Created on 08-01-2014 08:34 AM - edited 09-16-2022 02:04 AM
When I try to start the job traker using this command
service hadoop-0.20-mapreduce-jobtracker start
I can see this error
org.apache.hadoop.security.AccessControlException: Permission denied: user=mapred, access=WRITE, inode="/":hdfs:supergroup:drwxr-xr-x at org.apache.hadoop.hdfs.server.namenode.FSPermissionChecker.check(FSPermissionChecker.java:224) at org.apache.hadoop.hdfs.server.namenode.FSPermissionChecker.check(FSPermissionChecker.java:204) at org.apache.hadoop.hdfs.server.namenode.FSPermissionChecker.checkPermission(FSPermissionChecker.java:149) at org.apache.hadoop.hdfs.server.namenode.FSNamesystem.checkPermission(FSNamesystem.java:4891) at org.apache.hadoop.hdfs.server.namenode.FSNamesystem.checkPermission(FSNamesystem.java:4873) at org.apache.hadoop.hdfs.server.namenode.FSNamesystem.checkAncestorAccess(FSNamesystem.java:4847) at org.apache.hadoop.hdfs.server.namenode.FSNamesystem.mkdirsInternal(FSNamesystem.java:3192) at org.apache.hadoop.hdfs.server.namenode.FSNamesystem.mkdirsInt(FSNamesystem.java:3156) at org.apache.hadoop.hdfs.server.namenode.FSNamesystem.mkdirs(FSNamesystem.java:3137) at org.apache.hadoop.hdfs.server.namenode.NameNodeRpcServer.mkdirs(NameNodeRpcServer.java:669)
I found this blog post which tries to address this issue
http://blog.spryinc.com/2013/06/hdfs-permissions-overcoming-permission.html
I followed the steps here and did
groupadd supergroup usermod -a -G supergroup mapred usermod -a -G supergroup hdfs
but i still get this problem. The only different between the blog entry and me is that for me the error is on the "root" dir whereas for the blog it is for the "/user"

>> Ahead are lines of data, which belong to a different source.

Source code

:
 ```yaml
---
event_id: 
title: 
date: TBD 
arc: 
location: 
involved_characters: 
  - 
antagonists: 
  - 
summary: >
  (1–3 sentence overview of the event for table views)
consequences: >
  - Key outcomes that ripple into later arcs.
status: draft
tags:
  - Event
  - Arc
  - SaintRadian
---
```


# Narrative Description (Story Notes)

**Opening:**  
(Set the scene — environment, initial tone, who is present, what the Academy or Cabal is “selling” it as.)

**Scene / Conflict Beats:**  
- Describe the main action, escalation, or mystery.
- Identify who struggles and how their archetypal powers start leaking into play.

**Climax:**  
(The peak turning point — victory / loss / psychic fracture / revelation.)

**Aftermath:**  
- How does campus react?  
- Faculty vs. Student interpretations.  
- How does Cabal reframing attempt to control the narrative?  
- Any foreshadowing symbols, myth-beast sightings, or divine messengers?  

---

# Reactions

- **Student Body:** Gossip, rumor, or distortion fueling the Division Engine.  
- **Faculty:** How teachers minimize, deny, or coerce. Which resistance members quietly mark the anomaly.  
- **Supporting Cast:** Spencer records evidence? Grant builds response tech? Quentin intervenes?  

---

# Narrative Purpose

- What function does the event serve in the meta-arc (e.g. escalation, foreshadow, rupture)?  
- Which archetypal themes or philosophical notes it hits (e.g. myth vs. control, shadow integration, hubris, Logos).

Here is my mapred-site.xml
<?xml version="1.0"?> <?xml-stylesheet type="text/xsl" href="configuration.xsl"?> <configuration> <property> <name>mapred.job.tracker</name> <value>jt1:8021</value> </property> <property> <name>mapred.local.dir</name> <value>/tmp/mapred/jt</value> </property> <property> <name>mapred.system.dir</name> <value>/tmp/mapred/system</value> </property> <property> <name>mapreduce.jobtracker.staging.root.dir</name> <value>/user</value> </property> <property> <name>mapred.job.tracker.persist.jobstatus.active</name> <value>true</value> </property> <property> <name>mapred.job.tracker.persist.jobstatus.hours</name> <value>24</value> </property> <property> <name>mapred.jobtracker.taskScheduler</name> <value>org.apache.hadoop.mapred.FairScheduler</value> </property> <property> <name>mapred.fairscheduler.poolnameproperty</name> <value>user.name</value> </property> <property> <name>mapred.fairscheduler.allocation.file</name> <value>/etc/hadoop/conf/fair-scheduler.xml</value> </property> <property> <name>mapred.fairscheduler.allow.undeclared.pools</name> <value>true</value> </property> </configuration>
I also found this blog
I did
sudo -u hdfs hdfs dfs -mkdir /home
sudo -u hdfs hdfs dfs -chown mapred:mapred /home
sudo -u hdfs hdfs dfs -mkdir /home/mapred
sudo -u hdfs hdfs dfs -chown mapred /home/mapred
sudo -u hdfs hdfs dfs -chown hdfs:supergroup /
but still problem is not resolved 😞 Please help.
I wonder why it is going for the "root" dir inode="/":hdfs:supergroup:drwxr-xr-x
Created on 08-04-2014 01:12 PM - edited 08-04-2014 01:12 PM
The error indicates that mapreduce wants to be able to write to /. you have the owner as hdfs with rwx, you have groups with r-x, and others set to r-x. Since you added mapred to the groups membership earlier by adding it to supergroup and making supergroup the group for / it is the group level permissions that we will need to modify.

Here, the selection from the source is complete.